• _TASK GOAL_
Lines in the records below that contain the word "randomly" must each be copied.

[Source texts of formatted documents]
======

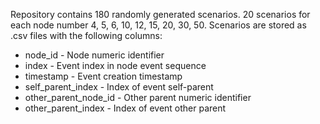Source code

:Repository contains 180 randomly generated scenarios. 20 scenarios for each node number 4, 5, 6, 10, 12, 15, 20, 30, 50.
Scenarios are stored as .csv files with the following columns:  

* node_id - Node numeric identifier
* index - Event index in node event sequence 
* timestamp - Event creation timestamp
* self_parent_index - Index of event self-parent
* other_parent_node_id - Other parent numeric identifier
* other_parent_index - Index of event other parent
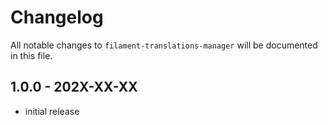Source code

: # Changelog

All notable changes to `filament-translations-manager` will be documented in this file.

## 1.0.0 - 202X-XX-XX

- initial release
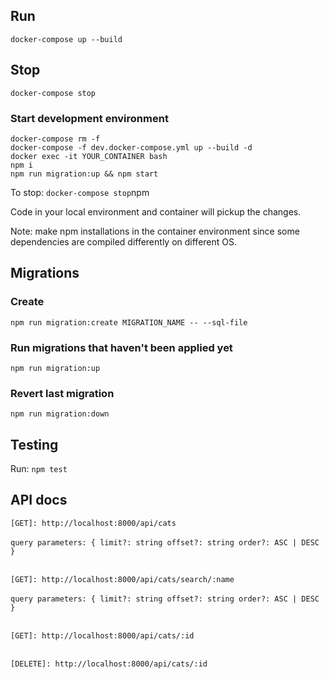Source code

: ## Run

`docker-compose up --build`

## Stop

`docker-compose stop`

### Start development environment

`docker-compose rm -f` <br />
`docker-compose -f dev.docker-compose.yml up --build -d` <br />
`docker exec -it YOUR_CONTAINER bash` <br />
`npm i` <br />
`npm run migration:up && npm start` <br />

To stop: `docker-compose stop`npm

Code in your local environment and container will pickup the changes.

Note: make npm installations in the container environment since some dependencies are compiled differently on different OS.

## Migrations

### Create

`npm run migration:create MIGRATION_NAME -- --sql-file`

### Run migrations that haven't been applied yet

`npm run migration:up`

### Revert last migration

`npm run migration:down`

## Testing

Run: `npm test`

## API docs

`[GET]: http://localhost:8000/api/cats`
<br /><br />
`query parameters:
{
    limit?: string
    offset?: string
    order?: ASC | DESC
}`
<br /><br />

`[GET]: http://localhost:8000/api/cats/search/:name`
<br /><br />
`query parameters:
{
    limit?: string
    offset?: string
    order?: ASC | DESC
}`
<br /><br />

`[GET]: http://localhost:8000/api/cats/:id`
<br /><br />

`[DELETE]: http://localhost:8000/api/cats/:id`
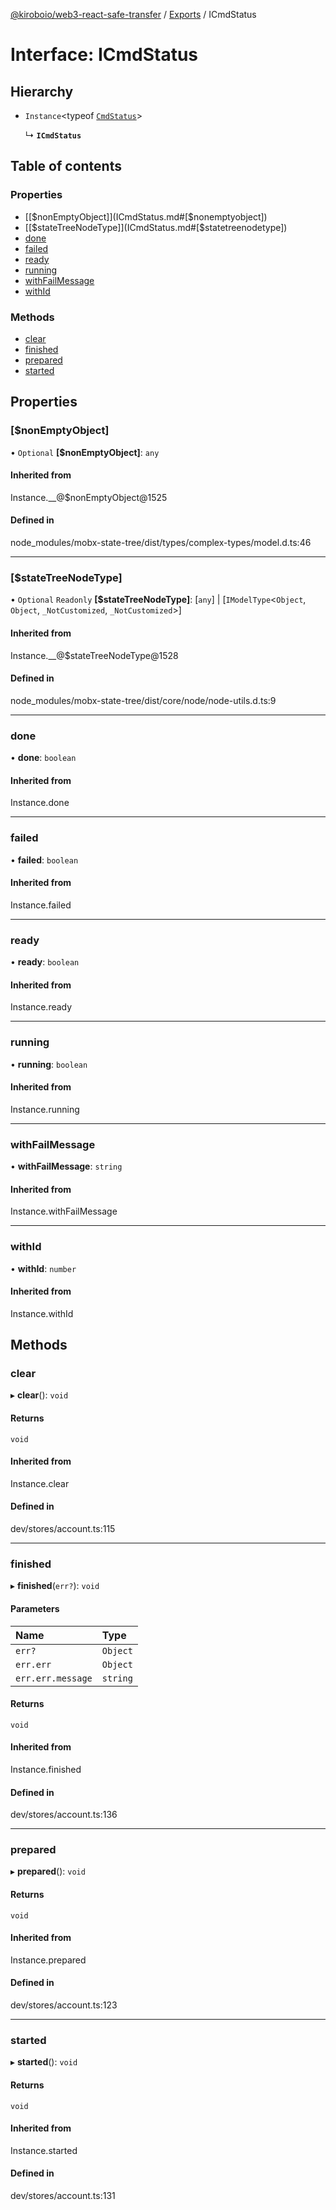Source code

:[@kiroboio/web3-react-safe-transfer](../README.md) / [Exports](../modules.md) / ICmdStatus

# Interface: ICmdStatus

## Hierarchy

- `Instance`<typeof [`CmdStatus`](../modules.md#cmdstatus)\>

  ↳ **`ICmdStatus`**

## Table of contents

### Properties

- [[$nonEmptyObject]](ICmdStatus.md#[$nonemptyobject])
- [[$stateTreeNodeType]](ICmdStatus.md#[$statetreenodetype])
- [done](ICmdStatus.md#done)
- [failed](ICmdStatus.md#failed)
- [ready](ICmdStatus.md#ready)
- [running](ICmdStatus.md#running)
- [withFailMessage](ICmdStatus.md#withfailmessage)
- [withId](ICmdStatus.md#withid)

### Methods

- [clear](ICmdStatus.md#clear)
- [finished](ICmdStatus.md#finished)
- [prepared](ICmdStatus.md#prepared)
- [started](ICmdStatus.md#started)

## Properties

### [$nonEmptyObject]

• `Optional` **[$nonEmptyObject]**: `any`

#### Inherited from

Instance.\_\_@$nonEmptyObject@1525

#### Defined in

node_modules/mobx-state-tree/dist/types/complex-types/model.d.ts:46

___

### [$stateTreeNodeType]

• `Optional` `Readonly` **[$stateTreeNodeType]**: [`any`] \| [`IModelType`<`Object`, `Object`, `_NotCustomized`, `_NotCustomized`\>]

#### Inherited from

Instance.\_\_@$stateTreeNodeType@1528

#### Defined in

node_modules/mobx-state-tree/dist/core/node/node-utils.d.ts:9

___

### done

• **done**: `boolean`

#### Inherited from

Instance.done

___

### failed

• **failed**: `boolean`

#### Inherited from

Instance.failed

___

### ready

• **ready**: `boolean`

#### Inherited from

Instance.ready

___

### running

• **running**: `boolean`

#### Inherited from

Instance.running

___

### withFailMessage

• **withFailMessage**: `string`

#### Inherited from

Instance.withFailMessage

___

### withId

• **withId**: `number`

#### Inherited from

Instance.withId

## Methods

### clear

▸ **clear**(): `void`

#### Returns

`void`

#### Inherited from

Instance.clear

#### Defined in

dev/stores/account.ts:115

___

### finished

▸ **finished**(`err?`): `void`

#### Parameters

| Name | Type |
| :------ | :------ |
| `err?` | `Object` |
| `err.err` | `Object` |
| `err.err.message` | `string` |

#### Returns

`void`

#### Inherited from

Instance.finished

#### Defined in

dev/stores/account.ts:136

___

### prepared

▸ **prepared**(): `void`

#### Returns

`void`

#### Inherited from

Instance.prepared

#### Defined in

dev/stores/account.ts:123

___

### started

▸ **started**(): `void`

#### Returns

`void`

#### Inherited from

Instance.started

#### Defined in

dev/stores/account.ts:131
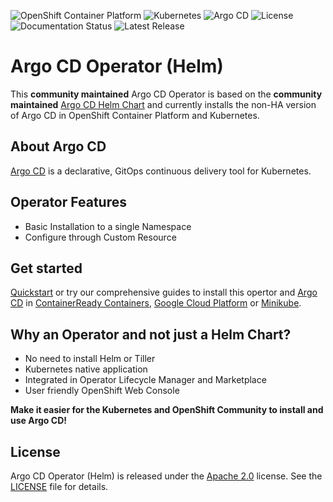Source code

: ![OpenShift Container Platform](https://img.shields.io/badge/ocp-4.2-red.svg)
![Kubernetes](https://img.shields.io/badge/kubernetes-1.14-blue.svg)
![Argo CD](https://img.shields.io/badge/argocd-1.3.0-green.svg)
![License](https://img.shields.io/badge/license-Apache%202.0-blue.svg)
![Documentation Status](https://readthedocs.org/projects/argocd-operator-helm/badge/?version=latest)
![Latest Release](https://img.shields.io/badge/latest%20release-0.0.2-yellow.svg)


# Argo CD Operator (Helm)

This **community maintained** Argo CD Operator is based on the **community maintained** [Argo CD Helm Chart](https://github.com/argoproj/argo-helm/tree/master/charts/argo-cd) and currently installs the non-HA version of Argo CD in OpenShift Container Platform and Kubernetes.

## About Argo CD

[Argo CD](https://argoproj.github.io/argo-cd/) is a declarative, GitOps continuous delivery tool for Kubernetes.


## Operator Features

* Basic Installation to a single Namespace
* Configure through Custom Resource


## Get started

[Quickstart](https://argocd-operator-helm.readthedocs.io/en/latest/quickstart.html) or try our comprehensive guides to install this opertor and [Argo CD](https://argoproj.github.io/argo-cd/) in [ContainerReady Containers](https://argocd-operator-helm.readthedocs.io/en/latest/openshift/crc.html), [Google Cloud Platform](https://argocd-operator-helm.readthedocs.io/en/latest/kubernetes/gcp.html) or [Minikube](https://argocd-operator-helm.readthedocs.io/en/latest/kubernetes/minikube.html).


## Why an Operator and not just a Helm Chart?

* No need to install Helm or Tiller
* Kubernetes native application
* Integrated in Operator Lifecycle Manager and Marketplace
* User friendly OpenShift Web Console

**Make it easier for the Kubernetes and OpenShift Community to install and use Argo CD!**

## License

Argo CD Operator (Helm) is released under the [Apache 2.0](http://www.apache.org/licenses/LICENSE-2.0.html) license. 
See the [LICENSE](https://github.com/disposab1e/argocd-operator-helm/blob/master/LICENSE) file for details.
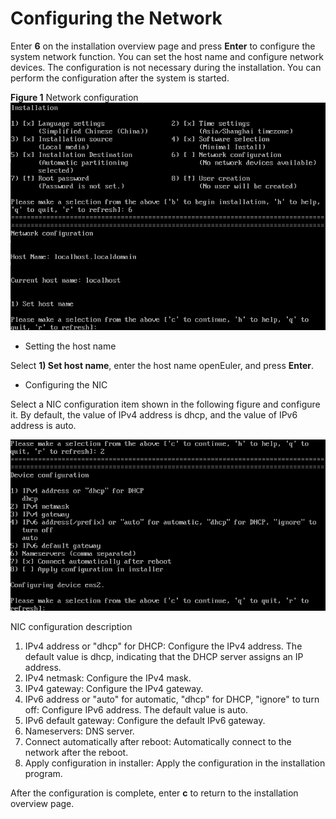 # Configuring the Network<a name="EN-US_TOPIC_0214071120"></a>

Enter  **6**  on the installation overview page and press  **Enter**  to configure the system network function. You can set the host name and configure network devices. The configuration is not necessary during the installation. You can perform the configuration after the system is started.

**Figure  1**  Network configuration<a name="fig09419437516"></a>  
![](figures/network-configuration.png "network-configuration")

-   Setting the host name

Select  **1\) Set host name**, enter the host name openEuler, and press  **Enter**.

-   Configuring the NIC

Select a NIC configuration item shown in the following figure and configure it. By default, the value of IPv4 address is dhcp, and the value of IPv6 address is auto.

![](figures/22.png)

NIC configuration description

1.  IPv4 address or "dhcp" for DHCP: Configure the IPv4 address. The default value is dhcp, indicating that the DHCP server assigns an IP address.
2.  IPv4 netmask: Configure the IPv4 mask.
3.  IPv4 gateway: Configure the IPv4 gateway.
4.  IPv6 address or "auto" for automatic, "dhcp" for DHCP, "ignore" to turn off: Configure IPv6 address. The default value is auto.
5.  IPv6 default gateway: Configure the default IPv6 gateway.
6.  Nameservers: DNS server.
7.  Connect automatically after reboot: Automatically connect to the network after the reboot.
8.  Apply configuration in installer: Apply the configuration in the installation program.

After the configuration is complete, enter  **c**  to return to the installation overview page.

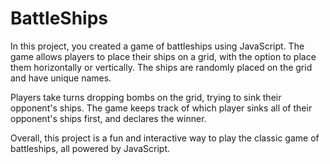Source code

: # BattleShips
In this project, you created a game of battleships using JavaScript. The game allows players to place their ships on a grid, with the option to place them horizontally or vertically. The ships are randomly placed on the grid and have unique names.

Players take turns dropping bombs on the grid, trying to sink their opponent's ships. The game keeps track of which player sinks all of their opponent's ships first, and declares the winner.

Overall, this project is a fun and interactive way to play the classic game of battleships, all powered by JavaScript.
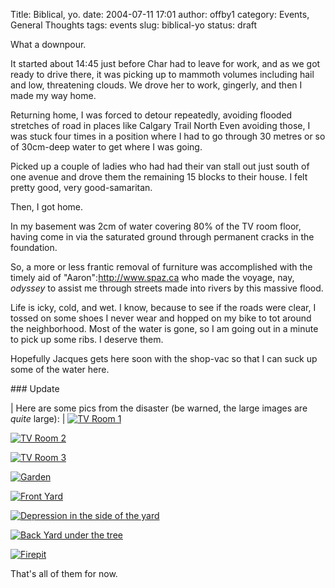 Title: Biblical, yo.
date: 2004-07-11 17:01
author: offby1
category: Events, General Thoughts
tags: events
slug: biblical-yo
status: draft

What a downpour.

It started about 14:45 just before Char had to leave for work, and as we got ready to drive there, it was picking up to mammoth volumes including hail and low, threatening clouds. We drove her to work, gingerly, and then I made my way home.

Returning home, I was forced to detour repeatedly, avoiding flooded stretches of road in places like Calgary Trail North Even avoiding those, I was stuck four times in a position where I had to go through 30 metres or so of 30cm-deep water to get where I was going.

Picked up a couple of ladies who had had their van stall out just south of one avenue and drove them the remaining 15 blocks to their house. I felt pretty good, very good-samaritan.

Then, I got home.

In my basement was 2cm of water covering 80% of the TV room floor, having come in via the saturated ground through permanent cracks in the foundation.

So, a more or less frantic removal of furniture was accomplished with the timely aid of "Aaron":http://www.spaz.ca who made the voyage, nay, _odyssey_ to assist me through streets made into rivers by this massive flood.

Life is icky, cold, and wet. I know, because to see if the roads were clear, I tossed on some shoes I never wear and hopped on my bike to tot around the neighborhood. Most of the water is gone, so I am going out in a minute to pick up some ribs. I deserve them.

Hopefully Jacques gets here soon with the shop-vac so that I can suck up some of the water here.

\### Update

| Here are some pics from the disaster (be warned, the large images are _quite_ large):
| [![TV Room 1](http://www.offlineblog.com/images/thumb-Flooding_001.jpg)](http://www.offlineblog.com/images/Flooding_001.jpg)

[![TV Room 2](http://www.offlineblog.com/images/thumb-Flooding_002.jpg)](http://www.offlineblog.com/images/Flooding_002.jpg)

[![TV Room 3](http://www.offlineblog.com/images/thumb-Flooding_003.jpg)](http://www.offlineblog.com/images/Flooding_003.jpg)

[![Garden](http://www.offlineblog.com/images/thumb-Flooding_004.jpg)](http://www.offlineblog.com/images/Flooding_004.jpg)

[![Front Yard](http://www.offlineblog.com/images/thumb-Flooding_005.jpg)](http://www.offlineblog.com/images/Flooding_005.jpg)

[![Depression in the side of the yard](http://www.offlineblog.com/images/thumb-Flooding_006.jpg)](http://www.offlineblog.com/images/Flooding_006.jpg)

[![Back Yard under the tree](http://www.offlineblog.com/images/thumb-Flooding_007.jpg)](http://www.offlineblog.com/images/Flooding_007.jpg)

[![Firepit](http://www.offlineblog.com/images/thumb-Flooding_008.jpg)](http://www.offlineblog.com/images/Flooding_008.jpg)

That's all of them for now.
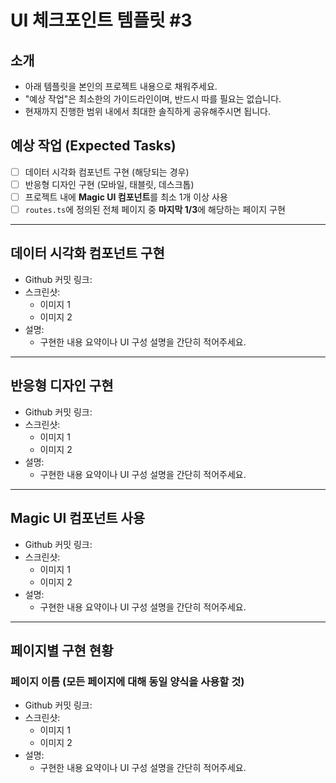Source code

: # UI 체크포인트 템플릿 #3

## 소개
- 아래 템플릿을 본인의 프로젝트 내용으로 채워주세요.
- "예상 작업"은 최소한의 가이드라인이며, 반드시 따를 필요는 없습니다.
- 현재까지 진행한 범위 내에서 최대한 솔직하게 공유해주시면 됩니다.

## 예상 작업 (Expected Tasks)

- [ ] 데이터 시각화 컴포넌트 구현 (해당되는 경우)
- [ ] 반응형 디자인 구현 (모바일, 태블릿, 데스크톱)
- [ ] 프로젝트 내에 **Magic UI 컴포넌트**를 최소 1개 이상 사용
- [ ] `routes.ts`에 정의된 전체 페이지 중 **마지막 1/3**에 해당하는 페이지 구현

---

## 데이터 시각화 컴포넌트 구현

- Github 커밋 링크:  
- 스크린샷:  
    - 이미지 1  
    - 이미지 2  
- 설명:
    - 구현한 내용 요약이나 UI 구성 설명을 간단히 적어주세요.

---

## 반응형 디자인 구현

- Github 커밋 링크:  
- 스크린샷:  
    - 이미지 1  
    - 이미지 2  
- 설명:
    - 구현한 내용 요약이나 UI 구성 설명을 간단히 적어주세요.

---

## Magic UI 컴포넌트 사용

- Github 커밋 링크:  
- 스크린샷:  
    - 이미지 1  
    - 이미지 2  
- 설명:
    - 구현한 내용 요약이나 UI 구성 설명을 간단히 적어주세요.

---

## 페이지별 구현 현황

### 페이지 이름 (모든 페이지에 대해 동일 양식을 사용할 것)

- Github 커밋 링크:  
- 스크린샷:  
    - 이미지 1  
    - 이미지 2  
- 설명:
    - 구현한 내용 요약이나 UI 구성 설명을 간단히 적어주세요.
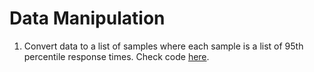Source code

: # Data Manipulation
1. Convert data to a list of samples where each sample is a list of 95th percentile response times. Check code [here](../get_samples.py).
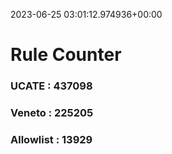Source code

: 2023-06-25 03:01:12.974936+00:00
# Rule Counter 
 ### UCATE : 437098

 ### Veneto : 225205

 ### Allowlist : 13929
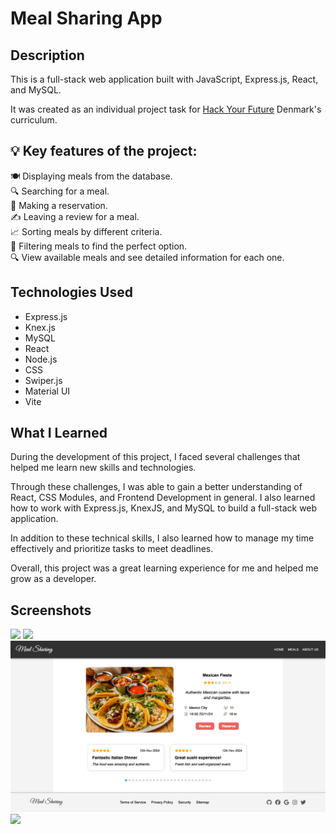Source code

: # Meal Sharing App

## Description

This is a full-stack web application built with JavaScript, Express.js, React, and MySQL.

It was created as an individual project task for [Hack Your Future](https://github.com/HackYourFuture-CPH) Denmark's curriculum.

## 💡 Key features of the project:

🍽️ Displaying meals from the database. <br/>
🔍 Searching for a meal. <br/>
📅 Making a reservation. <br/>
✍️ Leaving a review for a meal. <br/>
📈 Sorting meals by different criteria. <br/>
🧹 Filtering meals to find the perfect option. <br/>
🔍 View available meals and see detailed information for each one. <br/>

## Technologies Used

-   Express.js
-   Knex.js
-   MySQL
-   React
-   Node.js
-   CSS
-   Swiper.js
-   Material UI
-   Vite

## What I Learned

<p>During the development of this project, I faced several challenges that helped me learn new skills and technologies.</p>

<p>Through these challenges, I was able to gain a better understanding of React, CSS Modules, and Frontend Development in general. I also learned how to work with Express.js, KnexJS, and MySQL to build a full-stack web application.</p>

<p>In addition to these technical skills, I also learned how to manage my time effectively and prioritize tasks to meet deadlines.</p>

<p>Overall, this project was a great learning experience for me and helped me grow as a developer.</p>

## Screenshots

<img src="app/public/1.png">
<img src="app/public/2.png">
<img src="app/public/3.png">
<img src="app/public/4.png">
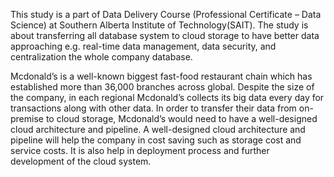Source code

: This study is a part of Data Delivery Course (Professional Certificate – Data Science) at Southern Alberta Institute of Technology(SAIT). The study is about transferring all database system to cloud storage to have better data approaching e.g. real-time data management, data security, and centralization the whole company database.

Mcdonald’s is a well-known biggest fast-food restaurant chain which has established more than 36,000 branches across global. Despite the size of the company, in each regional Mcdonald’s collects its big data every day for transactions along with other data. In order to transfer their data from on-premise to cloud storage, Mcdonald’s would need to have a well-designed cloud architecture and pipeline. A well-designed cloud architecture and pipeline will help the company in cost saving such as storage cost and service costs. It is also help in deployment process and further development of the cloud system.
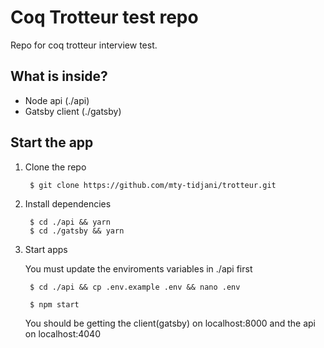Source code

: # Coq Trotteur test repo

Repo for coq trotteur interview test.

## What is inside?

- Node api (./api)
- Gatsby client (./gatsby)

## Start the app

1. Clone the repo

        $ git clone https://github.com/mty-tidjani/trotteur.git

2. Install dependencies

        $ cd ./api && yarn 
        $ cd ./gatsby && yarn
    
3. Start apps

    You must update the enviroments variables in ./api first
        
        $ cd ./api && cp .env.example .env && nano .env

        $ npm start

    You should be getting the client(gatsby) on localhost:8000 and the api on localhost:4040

======

• _ANSWER TO THIS PROBLEM_
:Repository contains 180 randomly generated scenarios. 20 scenarios for each node number 4, 5, 6, 10, 12, 15, 20, 30, 50.
In this project, you created a game of battleships using JavaScript. The game allows players to place their ships on a grid, with the option to place them horizontally or vertically. The ships are randomly placed on the grid and have unique names.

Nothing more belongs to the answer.